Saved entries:
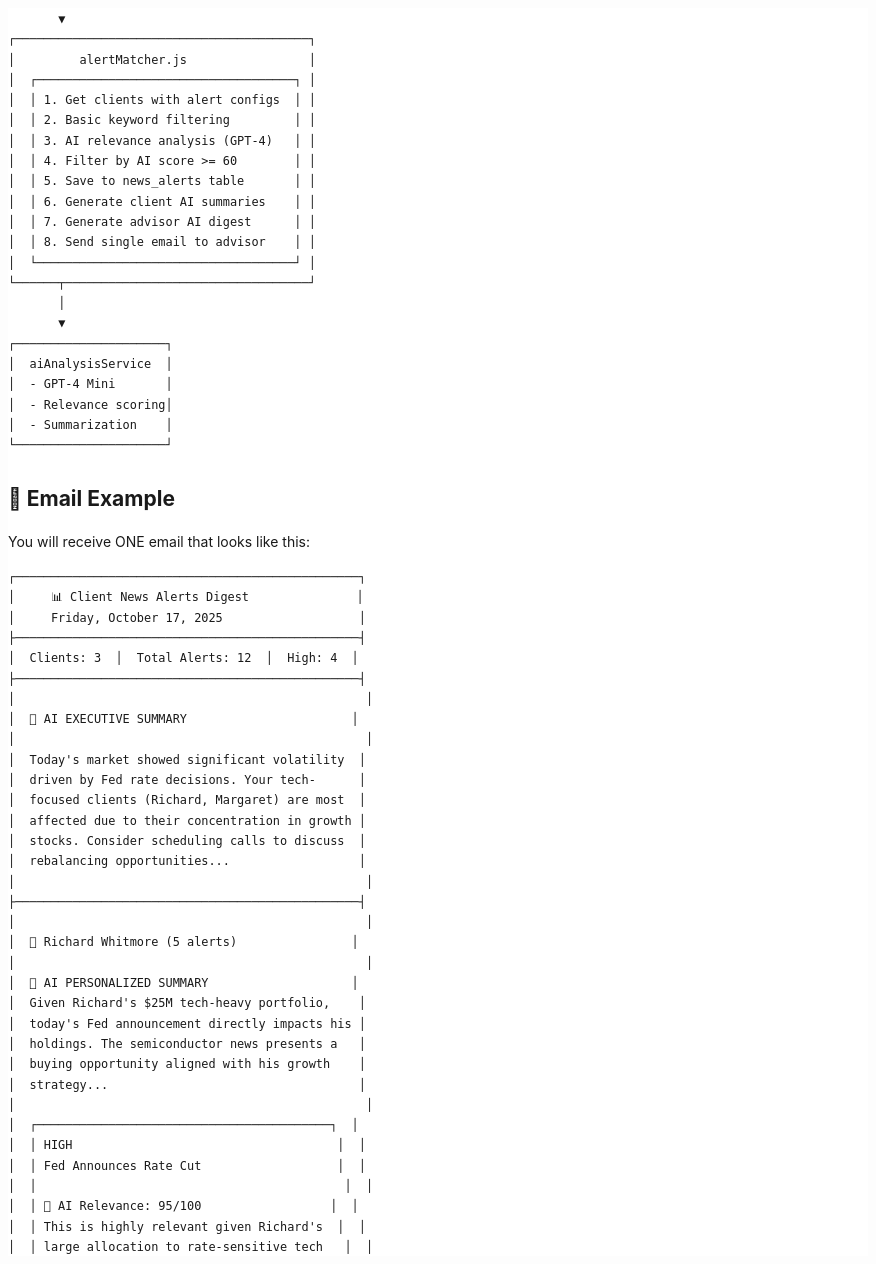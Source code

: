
 ```
       ▼
┌─────────────────────────────────────────┐
│         alertMatcher.js                 │
│  ┌────────────────────────────────────┐ │
│  │ 1. Get clients with alert configs  │ │
│  │ 2. Basic keyword filtering         │ │
│  │ 3. AI relevance analysis (GPT-4)   │ │
│  │ 4. Filter by AI score >= 60        │ │
│  │ 5. Save to news_alerts table       │ │
│  │ 6. Generate client AI summaries    │ │
│  │ 7. Generate advisor AI digest      │ │
│  │ 8. Send single email to advisor    │ │
│  └────────────────────────────────────┘ │
└──────┬──────────────────────────────────┘
       │
       ▼
┌─────────────────────┐
│  aiAnalysisService  │
│  - GPT-4 Mini       │
│  - Relevance scoring│
│  - Summarization    │
└─────────────────────┘
```

## 📧 Email Example

You will receive ONE email that looks like this:

```
┌────────────────────────────────────────────────┐
│     📊 Client News Alerts Digest               │
│     Friday, October 17, 2025                   │
├────────────────────────────────────────────────┤
│  Clients: 3  │  Total Alerts: 12  │  High: 4  │
├────────────────────────────────────────────────┤
│                                                 │
│  🤖 AI EXECUTIVE SUMMARY                       │
│                                                 │
│  Today's market showed significant volatility  │
│  driven by Fed rate decisions. Your tech-      │
│  focused clients (Richard, Margaret) are most  │
│  affected due to their concentration in growth │
│  stocks. Consider scheduling calls to discuss  │
│  rebalancing opportunities...                  │
│                                                 │
├────────────────────────────────────────────────┤
│                                                 │
│  👤 Richard Whitmore (5 alerts)                │
│                                                 │
│  🤖 AI PERSONALIZED SUMMARY                    │
│  Given Richard's $25M tech-heavy portfolio,    │
│  today's Fed announcement directly impacts his │
│  holdings. The semiconductor news presents a   │
│  buying opportunity aligned with his growth    │
│  strategy...                                   │
│                                                 │
│  ┌─────────────────────────────────────────┐  │
│  │ HIGH                                     │  │
│  │ Fed Announces Rate Cut                   │  │
│  │                                           │  │
│  │ 🤖 AI Relevance: 95/100                  │  │
│  │ This is highly relevant given Richard's  │  │
│  │ large allocation to rate-sensitive tech   │  │
```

§ Required action
Print all of the data exactly, and do not carry over any pictures.

§ Response
Source code

:
 ```
       ▼
┌─────────────────────────────────────────┐
│         alertMatcher.js                 │
│  ┌────────────────────────────────────┐ │
│  │ 1. Get clients with alert configs  │ │
│  │ 2. Basic keyword filtering         │ │
│  │ 3. AI relevance analysis (GPT-4)   │ │
│  │ 4. Filter by AI score >= 60        │ │
│  │ 5. Save to news_alerts table       │ │
│  │ 6. Generate client AI summaries    │ │
│  │ 7. Generate advisor AI digest      │ │
│  │ 8. Send single email to advisor    │ │
│  └────────────────────────────────────┘ │
└──────┬──────────────────────────────────┘
       │
       ▼
┌─────────────────────┐
│  aiAnalysisService  │
│  - GPT-4 Mini       │
│  - Relevance scoring│
│  - Summarization    │
└─────────────────────┘
```

## 📧 Email Example

You will receive ONE email that looks like this:

```
┌────────────────────────────────────────────────┐
│     📊 Client News Alerts Digest               │
│     Friday, October 17, 2025                   │
├────────────────────────────────────────────────┤
│  Clients: 3  │  Total Alerts: 12  │  High: 4  │
├────────────────────────────────────────────────┤
│                                                 │
│  🤖 AI EXECUTIVE SUMMARY                       │
│                                                 │
│  Today's market showed significant volatility  │
│  driven by Fed rate decisions. Your tech-      │
│  focused clients (Richard, Margaret) are most  │
│  affected due to their concentration in growth │
│  stocks. Consider scheduling calls to discuss  │
│  rebalancing opportunities...                  │
│                                                 │
├────────────────────────────────────────────────┤
│                                                 │
│  👤 Richard Whitmore (5 alerts)                │
│                                                 │
│  🤖 AI PERSONALIZED SUMMARY                    │
│  Given Richard's $25M tech-heavy portfolio,    │
│  today's Fed announcement directly impacts his │
│  holdings. The semiconductor news presents a   │
│  buying opportunity aligned with his growth    │
│  strategy...                                   │
│                                                 │
│  ┌─────────────────────────────────────────┐  │
│  │ HIGH                                     │  │
│  │ Fed Announces Rate Cut                   │  │
│  │                                           │  │
│  │ 🤖 AI Relevance: 95/100                  │  │
│  │ This is highly relevant given Richard's  │  │
│  │ large allocation to rate-sensitive tech   │  │
```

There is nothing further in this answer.